Horsepower is the amount of work an engine can do over a set amount of time. One horsepower is 550 foot pounds of torque per second. A foot pound is the ability to apply one pound of force one foot away from the center of the area the work is being applied to.
Older calculations were off, so one horse can actually produce 5-12 horsepower. So it’s not a good reference for “x” amount of horses pulling your car.
In a modern engine, the horsepower is calculated by running the engine, and seeing how much torque it makes then applying a formula to that result. Torque x RPM (of the engine)/5252 = HP
5252 is a constant so any engine that revs to 5,252 rpm with have even torque and HP figures at this engine speed.

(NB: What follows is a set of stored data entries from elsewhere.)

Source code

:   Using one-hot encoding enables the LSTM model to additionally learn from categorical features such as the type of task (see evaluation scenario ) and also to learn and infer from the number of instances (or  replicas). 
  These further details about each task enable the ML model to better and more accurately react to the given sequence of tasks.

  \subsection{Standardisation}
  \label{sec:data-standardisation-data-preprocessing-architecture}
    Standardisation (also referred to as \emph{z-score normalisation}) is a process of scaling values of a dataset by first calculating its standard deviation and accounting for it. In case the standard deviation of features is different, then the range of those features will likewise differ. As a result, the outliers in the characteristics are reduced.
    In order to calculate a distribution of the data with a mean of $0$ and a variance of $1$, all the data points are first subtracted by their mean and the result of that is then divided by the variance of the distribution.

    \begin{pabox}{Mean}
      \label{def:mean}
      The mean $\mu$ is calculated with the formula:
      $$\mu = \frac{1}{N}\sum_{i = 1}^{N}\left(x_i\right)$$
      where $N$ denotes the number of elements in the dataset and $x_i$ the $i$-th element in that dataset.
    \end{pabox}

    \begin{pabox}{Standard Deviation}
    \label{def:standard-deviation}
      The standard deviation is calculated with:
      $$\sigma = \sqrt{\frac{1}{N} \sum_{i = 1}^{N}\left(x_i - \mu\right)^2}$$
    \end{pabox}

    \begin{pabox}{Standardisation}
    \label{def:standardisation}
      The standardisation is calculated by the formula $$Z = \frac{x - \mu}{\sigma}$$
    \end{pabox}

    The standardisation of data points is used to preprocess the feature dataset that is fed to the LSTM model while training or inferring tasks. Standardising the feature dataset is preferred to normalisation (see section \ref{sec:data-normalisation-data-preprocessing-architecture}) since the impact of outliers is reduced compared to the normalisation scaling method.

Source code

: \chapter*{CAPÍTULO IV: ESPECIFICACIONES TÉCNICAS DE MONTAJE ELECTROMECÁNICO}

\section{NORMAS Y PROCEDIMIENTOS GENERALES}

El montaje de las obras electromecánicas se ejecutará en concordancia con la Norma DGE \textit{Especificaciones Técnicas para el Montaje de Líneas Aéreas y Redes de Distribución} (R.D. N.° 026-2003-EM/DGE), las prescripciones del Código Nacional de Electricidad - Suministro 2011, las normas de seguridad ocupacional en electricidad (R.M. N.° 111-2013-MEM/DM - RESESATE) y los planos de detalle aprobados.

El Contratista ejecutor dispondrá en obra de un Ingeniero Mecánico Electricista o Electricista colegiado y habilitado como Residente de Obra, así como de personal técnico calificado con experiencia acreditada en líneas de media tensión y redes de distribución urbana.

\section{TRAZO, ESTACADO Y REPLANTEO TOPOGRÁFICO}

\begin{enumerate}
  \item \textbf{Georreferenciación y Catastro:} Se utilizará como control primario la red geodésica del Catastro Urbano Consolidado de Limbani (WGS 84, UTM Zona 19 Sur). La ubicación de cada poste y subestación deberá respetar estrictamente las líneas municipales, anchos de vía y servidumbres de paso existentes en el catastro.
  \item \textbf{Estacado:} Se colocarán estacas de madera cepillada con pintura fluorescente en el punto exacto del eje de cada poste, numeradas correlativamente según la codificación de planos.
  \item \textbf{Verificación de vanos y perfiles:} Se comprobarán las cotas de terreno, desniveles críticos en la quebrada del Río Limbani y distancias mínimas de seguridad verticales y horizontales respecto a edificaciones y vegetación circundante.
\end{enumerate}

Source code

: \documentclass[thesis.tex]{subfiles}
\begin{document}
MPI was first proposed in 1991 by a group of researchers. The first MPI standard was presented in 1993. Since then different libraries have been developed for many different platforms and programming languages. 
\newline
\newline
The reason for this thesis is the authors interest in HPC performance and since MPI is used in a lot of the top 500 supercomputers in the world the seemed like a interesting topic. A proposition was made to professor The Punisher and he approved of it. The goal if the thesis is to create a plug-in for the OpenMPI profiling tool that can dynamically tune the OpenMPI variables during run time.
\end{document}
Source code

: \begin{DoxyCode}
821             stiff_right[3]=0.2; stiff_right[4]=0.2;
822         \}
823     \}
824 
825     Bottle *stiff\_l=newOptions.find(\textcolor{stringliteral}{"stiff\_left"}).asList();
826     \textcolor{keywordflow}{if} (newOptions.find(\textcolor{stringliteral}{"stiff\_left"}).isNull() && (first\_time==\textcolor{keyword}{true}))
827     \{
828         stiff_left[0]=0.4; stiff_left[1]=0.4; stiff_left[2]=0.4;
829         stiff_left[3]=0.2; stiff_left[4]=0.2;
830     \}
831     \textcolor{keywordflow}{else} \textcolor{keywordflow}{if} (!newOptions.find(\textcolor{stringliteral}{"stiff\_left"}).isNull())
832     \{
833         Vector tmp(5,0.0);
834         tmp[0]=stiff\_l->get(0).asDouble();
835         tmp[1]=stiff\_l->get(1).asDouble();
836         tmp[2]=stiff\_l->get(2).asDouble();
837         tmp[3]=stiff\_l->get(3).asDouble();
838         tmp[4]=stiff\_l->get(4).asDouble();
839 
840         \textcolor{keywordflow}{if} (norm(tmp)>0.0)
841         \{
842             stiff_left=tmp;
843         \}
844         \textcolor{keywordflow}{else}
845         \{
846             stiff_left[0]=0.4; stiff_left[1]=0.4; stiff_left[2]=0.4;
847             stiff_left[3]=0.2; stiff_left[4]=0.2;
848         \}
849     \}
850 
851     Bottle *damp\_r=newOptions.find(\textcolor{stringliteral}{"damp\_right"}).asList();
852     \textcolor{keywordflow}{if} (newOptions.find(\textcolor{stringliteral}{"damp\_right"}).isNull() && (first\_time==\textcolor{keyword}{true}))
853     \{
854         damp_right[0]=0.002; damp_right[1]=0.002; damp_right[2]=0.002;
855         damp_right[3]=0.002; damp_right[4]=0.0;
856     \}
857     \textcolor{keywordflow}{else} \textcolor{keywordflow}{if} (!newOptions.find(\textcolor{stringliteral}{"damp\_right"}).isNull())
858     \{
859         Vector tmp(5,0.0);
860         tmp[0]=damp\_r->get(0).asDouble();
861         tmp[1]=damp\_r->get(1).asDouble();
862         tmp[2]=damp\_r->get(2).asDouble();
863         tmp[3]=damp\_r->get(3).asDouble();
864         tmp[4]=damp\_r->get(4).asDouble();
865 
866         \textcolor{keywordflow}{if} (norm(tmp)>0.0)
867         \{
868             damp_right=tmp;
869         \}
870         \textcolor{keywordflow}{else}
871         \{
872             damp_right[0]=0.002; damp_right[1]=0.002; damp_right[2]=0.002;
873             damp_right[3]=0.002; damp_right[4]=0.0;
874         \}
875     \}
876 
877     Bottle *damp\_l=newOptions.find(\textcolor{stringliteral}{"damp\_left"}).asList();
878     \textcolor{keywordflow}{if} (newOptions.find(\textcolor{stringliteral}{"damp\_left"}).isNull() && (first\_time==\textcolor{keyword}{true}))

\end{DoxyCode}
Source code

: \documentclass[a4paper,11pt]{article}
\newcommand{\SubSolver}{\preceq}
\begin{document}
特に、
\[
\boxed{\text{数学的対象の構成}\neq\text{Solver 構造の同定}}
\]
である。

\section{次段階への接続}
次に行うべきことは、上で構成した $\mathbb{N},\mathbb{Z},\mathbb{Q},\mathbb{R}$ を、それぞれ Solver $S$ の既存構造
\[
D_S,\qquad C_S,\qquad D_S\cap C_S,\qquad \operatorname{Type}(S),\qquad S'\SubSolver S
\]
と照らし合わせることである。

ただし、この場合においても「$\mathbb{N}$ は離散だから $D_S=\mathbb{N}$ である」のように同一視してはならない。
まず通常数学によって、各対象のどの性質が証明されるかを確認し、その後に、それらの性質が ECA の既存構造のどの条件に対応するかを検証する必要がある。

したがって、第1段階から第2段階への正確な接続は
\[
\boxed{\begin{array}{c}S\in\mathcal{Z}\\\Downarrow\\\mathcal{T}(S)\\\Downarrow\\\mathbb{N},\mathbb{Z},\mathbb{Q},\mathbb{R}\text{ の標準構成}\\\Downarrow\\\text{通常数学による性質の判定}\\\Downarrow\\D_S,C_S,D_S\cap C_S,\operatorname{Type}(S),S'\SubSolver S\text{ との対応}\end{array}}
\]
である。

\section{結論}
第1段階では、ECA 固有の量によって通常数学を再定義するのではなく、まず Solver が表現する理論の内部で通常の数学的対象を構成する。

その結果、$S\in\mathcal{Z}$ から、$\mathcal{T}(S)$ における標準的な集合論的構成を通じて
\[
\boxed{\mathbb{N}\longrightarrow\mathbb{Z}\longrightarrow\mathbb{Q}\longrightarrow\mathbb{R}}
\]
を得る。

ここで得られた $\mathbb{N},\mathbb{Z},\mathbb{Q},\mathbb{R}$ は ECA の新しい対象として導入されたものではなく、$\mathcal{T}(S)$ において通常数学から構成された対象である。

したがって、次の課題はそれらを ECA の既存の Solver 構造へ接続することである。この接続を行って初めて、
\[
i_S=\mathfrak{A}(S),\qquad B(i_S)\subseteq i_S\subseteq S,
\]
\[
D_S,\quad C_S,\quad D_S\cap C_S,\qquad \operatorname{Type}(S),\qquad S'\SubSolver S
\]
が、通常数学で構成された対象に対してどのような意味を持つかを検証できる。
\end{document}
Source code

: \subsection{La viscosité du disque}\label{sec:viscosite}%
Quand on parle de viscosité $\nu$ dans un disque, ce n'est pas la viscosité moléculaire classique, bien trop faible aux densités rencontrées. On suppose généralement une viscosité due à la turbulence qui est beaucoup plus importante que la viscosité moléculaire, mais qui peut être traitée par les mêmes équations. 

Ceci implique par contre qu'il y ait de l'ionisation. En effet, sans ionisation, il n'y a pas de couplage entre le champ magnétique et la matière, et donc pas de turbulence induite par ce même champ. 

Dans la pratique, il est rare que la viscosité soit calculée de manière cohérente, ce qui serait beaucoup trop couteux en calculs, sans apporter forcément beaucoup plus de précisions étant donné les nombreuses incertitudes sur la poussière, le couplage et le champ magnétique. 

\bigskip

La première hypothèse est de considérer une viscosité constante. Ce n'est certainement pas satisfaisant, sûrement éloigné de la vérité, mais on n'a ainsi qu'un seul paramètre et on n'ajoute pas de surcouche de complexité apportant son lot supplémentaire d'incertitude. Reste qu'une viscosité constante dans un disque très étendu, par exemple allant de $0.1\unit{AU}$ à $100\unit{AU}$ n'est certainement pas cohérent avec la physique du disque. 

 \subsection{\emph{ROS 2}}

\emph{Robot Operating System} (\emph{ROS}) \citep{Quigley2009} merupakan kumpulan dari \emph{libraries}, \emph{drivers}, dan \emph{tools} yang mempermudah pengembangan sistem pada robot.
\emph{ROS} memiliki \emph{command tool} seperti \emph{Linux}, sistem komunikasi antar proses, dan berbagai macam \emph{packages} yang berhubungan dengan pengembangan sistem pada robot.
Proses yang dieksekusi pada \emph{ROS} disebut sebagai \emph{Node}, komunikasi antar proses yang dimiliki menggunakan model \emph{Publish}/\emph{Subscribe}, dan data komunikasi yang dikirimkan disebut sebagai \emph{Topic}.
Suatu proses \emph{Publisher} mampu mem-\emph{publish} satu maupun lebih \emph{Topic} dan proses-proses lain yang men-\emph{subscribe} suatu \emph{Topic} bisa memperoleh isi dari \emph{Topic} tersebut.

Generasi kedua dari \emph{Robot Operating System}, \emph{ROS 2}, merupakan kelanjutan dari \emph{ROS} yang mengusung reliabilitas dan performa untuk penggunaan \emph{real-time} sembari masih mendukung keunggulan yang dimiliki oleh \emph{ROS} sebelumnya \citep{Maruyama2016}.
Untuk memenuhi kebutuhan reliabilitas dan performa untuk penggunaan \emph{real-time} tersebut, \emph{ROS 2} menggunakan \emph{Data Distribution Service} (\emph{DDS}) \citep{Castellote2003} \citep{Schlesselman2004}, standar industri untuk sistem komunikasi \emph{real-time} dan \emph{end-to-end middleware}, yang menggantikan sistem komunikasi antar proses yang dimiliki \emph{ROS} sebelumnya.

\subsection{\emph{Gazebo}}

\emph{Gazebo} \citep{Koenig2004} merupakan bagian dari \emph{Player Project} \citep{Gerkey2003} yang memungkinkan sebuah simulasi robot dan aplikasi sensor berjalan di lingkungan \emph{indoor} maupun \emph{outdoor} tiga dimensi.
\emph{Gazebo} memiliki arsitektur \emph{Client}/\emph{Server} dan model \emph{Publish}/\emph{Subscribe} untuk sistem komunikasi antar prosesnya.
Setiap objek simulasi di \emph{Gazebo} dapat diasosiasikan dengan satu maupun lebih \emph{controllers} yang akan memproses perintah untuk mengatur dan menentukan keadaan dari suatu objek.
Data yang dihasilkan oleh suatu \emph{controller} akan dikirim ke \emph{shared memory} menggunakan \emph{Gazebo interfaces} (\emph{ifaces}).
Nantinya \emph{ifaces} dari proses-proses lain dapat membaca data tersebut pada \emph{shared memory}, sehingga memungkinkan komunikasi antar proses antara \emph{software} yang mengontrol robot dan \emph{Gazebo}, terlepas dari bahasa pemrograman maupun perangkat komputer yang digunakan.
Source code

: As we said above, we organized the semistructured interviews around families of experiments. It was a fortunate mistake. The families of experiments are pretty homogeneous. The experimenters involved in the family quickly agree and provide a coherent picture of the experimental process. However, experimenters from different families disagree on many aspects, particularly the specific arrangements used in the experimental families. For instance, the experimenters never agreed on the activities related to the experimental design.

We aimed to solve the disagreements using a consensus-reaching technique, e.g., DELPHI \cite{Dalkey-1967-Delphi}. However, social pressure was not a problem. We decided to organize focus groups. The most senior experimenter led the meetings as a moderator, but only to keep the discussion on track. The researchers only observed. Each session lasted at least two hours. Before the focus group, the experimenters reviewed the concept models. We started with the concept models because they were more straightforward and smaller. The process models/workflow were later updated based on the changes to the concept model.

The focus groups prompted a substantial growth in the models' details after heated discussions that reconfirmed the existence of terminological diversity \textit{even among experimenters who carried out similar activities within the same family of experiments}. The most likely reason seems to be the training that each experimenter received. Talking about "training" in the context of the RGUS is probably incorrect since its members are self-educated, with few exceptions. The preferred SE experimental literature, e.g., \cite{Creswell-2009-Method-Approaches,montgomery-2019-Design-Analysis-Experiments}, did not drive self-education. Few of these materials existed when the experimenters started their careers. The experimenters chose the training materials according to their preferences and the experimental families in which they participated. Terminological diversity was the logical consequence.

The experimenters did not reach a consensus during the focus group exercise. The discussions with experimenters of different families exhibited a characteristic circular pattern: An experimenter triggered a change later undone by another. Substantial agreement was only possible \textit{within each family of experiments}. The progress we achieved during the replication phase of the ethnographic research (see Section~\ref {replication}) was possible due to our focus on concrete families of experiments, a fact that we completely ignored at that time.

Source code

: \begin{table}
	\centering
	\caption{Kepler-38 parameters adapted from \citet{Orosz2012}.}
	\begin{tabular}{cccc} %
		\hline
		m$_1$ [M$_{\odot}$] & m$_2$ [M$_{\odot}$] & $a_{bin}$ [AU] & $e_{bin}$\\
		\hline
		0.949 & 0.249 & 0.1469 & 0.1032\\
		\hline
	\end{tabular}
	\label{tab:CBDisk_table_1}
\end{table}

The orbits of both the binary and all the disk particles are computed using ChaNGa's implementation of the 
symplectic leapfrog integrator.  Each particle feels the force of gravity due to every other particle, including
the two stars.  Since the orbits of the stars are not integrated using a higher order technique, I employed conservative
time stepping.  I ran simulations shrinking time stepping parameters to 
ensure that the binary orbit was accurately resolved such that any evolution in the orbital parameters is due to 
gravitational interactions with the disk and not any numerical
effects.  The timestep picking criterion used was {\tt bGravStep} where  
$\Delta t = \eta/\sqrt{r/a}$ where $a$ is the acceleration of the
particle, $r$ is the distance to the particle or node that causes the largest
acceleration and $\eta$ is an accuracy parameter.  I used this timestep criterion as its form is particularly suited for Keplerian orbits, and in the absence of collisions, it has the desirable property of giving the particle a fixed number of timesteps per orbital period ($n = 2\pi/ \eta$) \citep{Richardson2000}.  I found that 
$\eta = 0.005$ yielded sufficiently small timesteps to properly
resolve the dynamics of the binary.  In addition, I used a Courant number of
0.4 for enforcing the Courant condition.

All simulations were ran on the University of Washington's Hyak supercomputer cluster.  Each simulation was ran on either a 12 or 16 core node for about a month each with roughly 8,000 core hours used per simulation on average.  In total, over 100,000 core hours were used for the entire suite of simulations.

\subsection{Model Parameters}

EDIT: fixed a typo, point – pound
To understand horsepower, you need to understand torque. All an engine’s torque is is how much turning power the engine can transmit to the wheels. Applying torque over a certain period of time over a certain distance on the circumference of the wheel equates to a certain amount of work being performed, which we measure in horsepower (usually) because a long time ago some dude’s horse could lift a bucket a certain distance in a certain time which was then defined as 1 horsepower.
To oversimplify, horsepower is a measure of how fast torque happens. Torque is what you want when you’re pulling a stump or getting off the line at the dragstrip. Horsepower (and aerodynamics) are what you want when you’re Bugatti or Hennessey trying to just go as fast as you can at the top end. You can make relatively little torque but still make decent horsepower if your engine redlines at a really high RPM, and conversely you can be a diesel semi-truck and make mountains of torque but make less horsepower than my SUV because those engines only rev to a fraction of what most cars will.
It’s the rate at which work is produced. Torque is the twisting force of an engine and horsepower is how fast this twisting force is applied. The reason why it’s relevant to cars is because torque numbers alone tell us little about how they perform on the road, but horsepower figures give us a good idea of the car’s overall performance.
Horsepower is a measure of power. All else being equal, more power means that the engine can accelerate the car faster.
Pretty much any street-legal car can drive “fast”, e.g., 60 MPH… but while my mom’s little old Toyota Echo takes almost 10 seconds to get going that fast, a Mustang can do it in less than half that.